(Saved entries)
________________
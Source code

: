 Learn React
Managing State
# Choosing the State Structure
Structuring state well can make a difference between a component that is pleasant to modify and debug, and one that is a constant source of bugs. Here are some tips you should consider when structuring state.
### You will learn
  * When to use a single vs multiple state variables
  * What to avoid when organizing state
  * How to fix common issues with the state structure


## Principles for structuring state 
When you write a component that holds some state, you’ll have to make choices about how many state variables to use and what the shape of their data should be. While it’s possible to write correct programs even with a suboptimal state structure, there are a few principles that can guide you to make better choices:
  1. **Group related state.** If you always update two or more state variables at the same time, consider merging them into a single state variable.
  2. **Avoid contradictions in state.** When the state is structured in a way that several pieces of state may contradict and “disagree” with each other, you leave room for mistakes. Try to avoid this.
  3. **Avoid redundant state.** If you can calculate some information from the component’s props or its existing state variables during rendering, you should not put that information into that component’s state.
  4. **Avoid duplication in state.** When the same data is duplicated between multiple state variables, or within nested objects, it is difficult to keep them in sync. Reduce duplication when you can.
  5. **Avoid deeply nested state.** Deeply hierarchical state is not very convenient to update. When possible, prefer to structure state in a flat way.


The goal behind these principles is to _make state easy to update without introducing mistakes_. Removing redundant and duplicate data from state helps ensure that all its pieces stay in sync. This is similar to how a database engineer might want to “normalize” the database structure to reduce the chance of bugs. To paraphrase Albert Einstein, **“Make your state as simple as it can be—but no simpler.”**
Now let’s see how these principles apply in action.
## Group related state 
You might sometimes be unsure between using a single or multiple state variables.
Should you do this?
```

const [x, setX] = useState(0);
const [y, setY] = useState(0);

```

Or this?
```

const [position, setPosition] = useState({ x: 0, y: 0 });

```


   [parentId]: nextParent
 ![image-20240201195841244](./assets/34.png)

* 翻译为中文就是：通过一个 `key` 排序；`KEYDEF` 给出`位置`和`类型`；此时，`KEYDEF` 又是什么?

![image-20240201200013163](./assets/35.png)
________________
### Assignment
An exact copy of every entry is what's needed, so retype them all.

### Exercise answer
Source code

: Learn React
Managing State
# Choosing the State Structure
Structuring state well can make a difference between a component that is pleasant to modify and debug, and one that is a constant source of bugs. Here are some tips you should consider when structuring state.
### You will learn
  * When to use a single vs multiple state variables
  * What to avoid when organizing state
  * How to fix common issues with the state structure


## Principles for structuring state 
When you write a component that holds some state, you’ll have to make choices about how many state variables to use and what the shape of their data should be. While it’s possible to write correct programs even with a suboptimal state structure, there are a few principles that can guide you to make better choices:
  1. **Group related state.** If you always update two or more state variables at the same time, consider merging them into a single state variable.
  2. **Avoid contradictions in state.** When the state is structured in a way that several pieces of state may contradict and “disagree” with each other, you leave room for mistakes. Try to avoid this.
  3. **Avoid redundant state.** If you can calculate some information from the component’s props or its existing state variables during rendering, you should not put that information into that component’s state.
  4. **Avoid duplication in state.** When the same data is duplicated between multiple state variables, or within nested objects, it is difficult to keep them in sync. Reduce duplication when you can.
  5. **Avoid deeply nested state.** Deeply hierarchical state is not very convenient to update. When possible, prefer to structure state in a flat way.


The goal behind these principles is to _make state easy to update without introducing mistakes_. Removing redundant and duplicate data from state helps ensure that all its pieces stay in sync. This is similar to how a database engineer might want to “normalize” the database structure to reduce the chance of bugs. To paraphrase Albert Einstein, **“Make your state as simple as it can be—but no simpler.”**
Now let’s see how these principles apply in action.
## Group related state 
You might sometimes be unsure between using a single or multiple state variables.
Should you do this?
```

const [x, setX] = useState(0);
const [y, setY] = useState(0);

```

Or this?
```

const [position, setPosition] = useState({ x: 0, y: 0 });

```


   [parentId]: nextParent
 ![image-20240201195841244](./assets/34.png)

* 翻译为中文就是：通过一个 `key` 排序；`KEYDEF` 给出`位置`和`类型`；此时，`KEYDEF` 又是什么?

![image-20240201200013163](./assets/35.png)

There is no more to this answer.